The series follows Leslie Knope (Amy Poehler), a mid-level bureaucrat in the Parks Department of fictional town Pawnee, Indiana, who looks to beautify her town as the job, and her colleagues, present a myriad of challenges. It doesn't help that her boss, Ron Swanson (Nick Offerman), is adamantly opposed to government in any form, even though he's a bureaucrat himself.
The A-list comedic ensemble also featured Rashida Jones, Paul Schneider, Aziz Ansari, Aubrey Plaza, Chris Pratt and more.
Medical dramedy series Nurse Jackie ran on Showtime for seven season from 2009-2015. The hospital show received several award nominations and earned five Primetime Emmy Awards during its well-acclaimed run.
The show followed New York City emergency room nurse Jackie Peyton (Edie Falco) as she works to provide patient care amidst a crumbling health care system. But to do so, she relies on Vicodin and Adderall to make it through her grueling shifts, all to keep things running smoothly despite indifferent doctors, the Nursing Code of Ethics and more.
Mad Men is an American 1960s period drama which ran for seven seasons on AMC from 2007-2015. The critically-acclaimed show won five Golden Globes and 16 Emmys, including a Lead Actor award for Jon Hamm, who portrayed alpha male Don Draper.
The series, said to be titled for the slang term advertisers working on Madison Avenue in New York City used to refer to themselves, followed the professional and personal life of Don, the creative director at the fictional Sterling Cooper advertising agency. It documents his clever ideas and work accomplishments, as well as his dance to maintain a family man for his wife and children.
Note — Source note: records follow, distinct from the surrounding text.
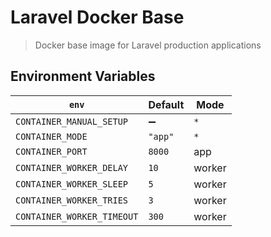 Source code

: # Laravel Docker Base

> Docker base image for Laravel production applications

## Environment Variables

| `env`                      | Default | Mode   |
| -------------------------- | ------- | ------ |
| `CONTAINER_MANUAL_SETUP`   | ➖       | `*`    |
| `CONTAINER_MODE`           | `"app"` | `*`    |
| `CONTAINER_PORT`           | `8000`  | app    |
| `CONTAINER_WORKER_DELAY`   | `10`    | worker |
| `CONTAINER_WORKER_SLEEP`   | `5`     | worker |
| `CONTAINER_WORKER_TRIES`   | `3`     | worker |
| `CONTAINER_WORKER_TIMEOUT` | `300`   | worker |
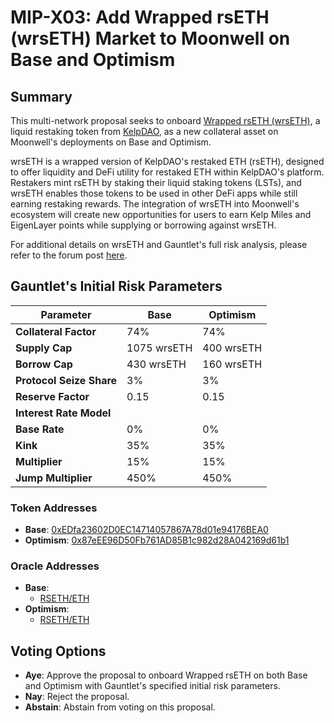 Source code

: # MIP-X03: Add Wrapped rsETH (wrsETH) Market to Moonwell on Base and Optimism

## Summary

This multi-network proposal seeks to onboard
[Wrapped rsETH (wrsETH)](https://kelp.gitbook.io/kelp), a liquid restaking token
from [KelpDAO](https://kelpdao.xyz), as a new collateral asset on Moonwell's
deployments on Base and Optimism.

wrsETH is a wrapped version of KelpDAO's restaked ETH (rsETH), designed to offer
liquidity and DeFi utility for restaked ETH within KelpDAO's platform. Restakers
mint rsETH by staking their liquid staking tokens (LSTs), and wrsETH enables
those tokens to be used in other DeFi apps while still earning restaking
rewards. The integration of wrsETH into Moonwell's ecosystem will create new
opportunities for users to earn Kelp Miles and EigenLayer points while supplying
or borrowing against wrsETH.

For additional details on wrsETH and Gauntlet's full risk analysis, please refer
to the forum post
[here](https://forum.moonwell.fi/t/add-wrseth-market-to-moonwell-on-base-optimism/1144).

## Gauntlet's Initial Risk Parameters

| **Parameter**            | **Base**    | **Optimism** |
| ------------------------ | ----------- | ------------ |
| **Collateral Factor**    | 74%         | 74%          |
| **Supply Cap**           | 1075 wrsETH | 400 wrsETH   |
| **Borrow Cap**           | 430 wrsETH  | 160 wrsETH   |
| **Protocol Seize Share** | 3%          | 3%           |
| **Reserve Factor**       | 0.15        | 0.15         |
| **Interest Rate Model**  |             |              |
| **Base Rate**            | 0%          | 0%           |
| **Kink**                 | 35%         | 35%          |
| **Multiplier**           | 15%         | 15%          |
| **Jump Multiplier**      | 450%        | 450%         |

### Token Addresses

- **Base**:
  [0xEDfa23602D0EC14714057867A78d01e94176BEA0](https://basescan.org/token/0xEDfa23602D0EC14714057867A78d01e94176BEA0)
- **Optimism**:
  [0x87eEE96D50Fb761AD85B1c982d28A042169d61b1](https://optimistic.etherscan.io/token/0x87eEE96D50Fb761AD85B1c982d28A042169d61b1)

### Oracle Addresses

- **Base**:
  - [RSETH/ETH](https://basescan.org/address/0xd7221b10FBBC1e1ba95Fd0B4D031C15f7F365296)
- **Optimism**:
  - [RSETH/ETH](https://optimistic.etherscan.io/address/0x03fe94a215E3842deD931769F913d93FF33d0051)

## Voting Options

- **Aye**: Approve the proposal to onboard Wrapped rsETH on both Base and
  Optimism with Gauntlet's specified initial risk parameters.
- **Nay**: Reject the proposal.
- **Abstain**: Abstain from voting on this proposal.
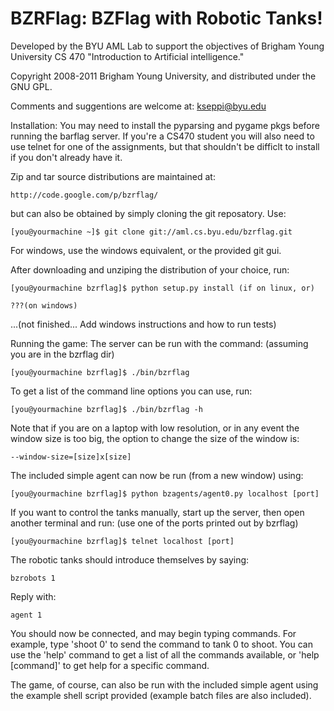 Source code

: BZRFlag: BZFlag with Robotic Tanks!
=======

Developed by the BYU AML Lab to support the objectives of Brigham Young
University CS 470 "Introduction to Artificial intelligence." 

Copyright 2008-2011 Brigham Young University, and distributed under the GNU GPL.

Comments and suggentions are welcome at: kseppi@byu.edu


Installation:
You may need to install the pyparsing and pygame pkgs before running the barflag
server. If you're a CS470 student you will also need to use telnet for one of
the assignments, but that shouldn't be difficlt to install if you don't already
have it.

Zip and tar source distributions are maintained at:

    http://code.google.com/p/bzrflag/

but can also be obtained by simply cloning the git reposatory. Use:

    [you@yourmachine ~]$ git clone git://aml.cs.byu.edu/bzrflag.git

For windows, use the windows equivalent, or the provided git gui.

After downloading and unziping the distribution of your choice, run:

    [you@yourmachine bzrflag]$ python setup.py install (if on linux, or)

    ???(on windows)

...(not finished... Add windows instructions and how to run tests)



Running the game:
The server can be run with the command: (assuming you are in the bzrflag dir)

    [you@yourmachine bzrflag]$ ./bin/bzrflag

To get a list of the command line options you can use, run:

    [you@yourmachine bzrflag]$ ./bin/bzrflag -h

Note that if you are on a laptop with low resolution, or in any event the window
size is too big, the option to change the size of the window is:

    --window-size=[size]x[size]

The included simple agent can now be run (from a new window) using:

    [you@yourmachine bzrflag]$ python bzagents/agent0.py localhost [port]

If you want to control the tanks manually, start up the server, then open
another terminal and run: (use one of the ports printed out by bzrflag)

    [you@yourmachine bzrflag]$ telnet localhost [port] 

The robotic tanks should introduce themselves by saying:

    bzrobots 1

Reply with:

    agent 1

You should now be connected, and may begin typing commands. For example, type
'shoot 0' to send the command to tank 0 to shoot. You can use the 'help' command
to get a list of all the commands available, or 'help [command]' to get help for
a specific command.

The game, of course, can also be run with the included simple agent using the 
example shell script provided (example batch files are also included).
   














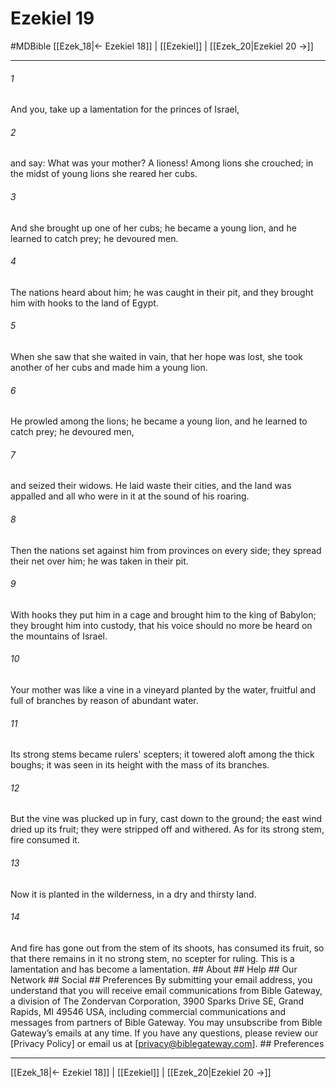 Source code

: # Ezekiel 19
#MDBible
[[Ezek_18|← Ezekiel 18]] | [[Ezekiel]] | [[Ezek_20|Ezekiel 20 →]]

***


###### 1 
And you, take up a lamentation for the princes of Israel, 

###### 2 
and say: What was your mother? A lioness! Among lions she crouched; in the midst of young lions she reared her cubs. 

###### 3 
And she brought up one of her cubs; he became a young lion, and he learned to catch prey; he devoured men. 

###### 4 
The nations heard about him; he was caught in their pit, and they brought him with hooks to the land of Egypt. 

###### 5 
When she saw that she waited in vain, that her hope was lost, she took another of her cubs and made him a young lion. 

###### 6 
He prowled among the lions; he became a young lion, and he learned to catch prey; he devoured men, 

###### 7 
and seized their widows. He laid waste their cities, and the land was appalled and all who were in it at the sound of his roaring. 

###### 8 
Then the nations set against him from provinces on every side; they spread their net over him; he was taken in their pit. 

###### 9 
With hooks they put him in a cage and brought him to the king of Babylon; they brought him into custody, that his voice should no more be heard on the mountains of Israel. 

###### 10 
Your mother was like a vine in a vineyard planted by the water, fruitful and full of branches by reason of abundant water. 

###### 11 
Its strong stems became rulers' scepters; it towered aloft among the thick boughs; it was seen in its height with the mass of its branches. 

###### 12 
But the vine was plucked up in fury, cast down to the ground; the east wind dried up its fruit; they were stripped off and withered. As for its strong stem, fire consumed it. 

###### 13 
Now it is planted in the wilderness, in a dry and thirsty land. 

###### 14 
And fire has gone out from the stem of its shoots, has consumed its fruit, so that there remains in it no strong stem, no scepter for ruling. This is a lamentation and has become a lamentation. ## About ## Help ## Our Network ## Social ## Preferences By submitting your email address, you understand that you will receive email communications from Bible Gateway, a division of The Zondervan Corporation, 3900 Sparks Drive SE, Grand Rapids, MI 49546 USA, including commercial communications and messages from partners of Bible Gateway. You may unsubscribe from Bible Gateway&rsquo;s emails at any time. If you have any questions, please review our [Privacy Policy] or email us at [privacy@biblegateway.com]. ## Preferences

***

[[Ezek_18|← Ezekiel 18]] | [[Ezekiel]] | [[Ezek_20|Ezekiel 20 →]]
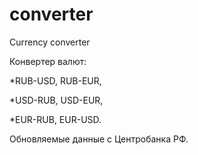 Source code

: # converter
 Currency converter

Конвертер валют: 

*RUB-USD, RUB-EUR,

*USD-RUB, USD-EUR, 

*EUR-RUB, EUR-USD. 

Обновляемые данные с Центробанка РФ.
The plot also sheds light on the changing moods and social roles of men and women through the 1960s.
Showtime presented American dark dramedy Weeds for eight seasons from 2005-2012. The series earned multiple awards, including a Golden Globe, two Emmys and two Satellite awards, among others.
Weeds follows widow Nancy Botwin (Mary-Louise Parker), who begins growing and selling marijuana to make enough money to support her family after her husband's unexpected death leaves her with looming debt. Nancy has a hodgepodge of associates in her pot-selling business, which include her brother-in-law Andy and pot-smoking City Councilman Doug Wilson.
Over the course of the series, she and her family become increasingly entangled in illegal activity, all while trying to keep the happenings under wraps.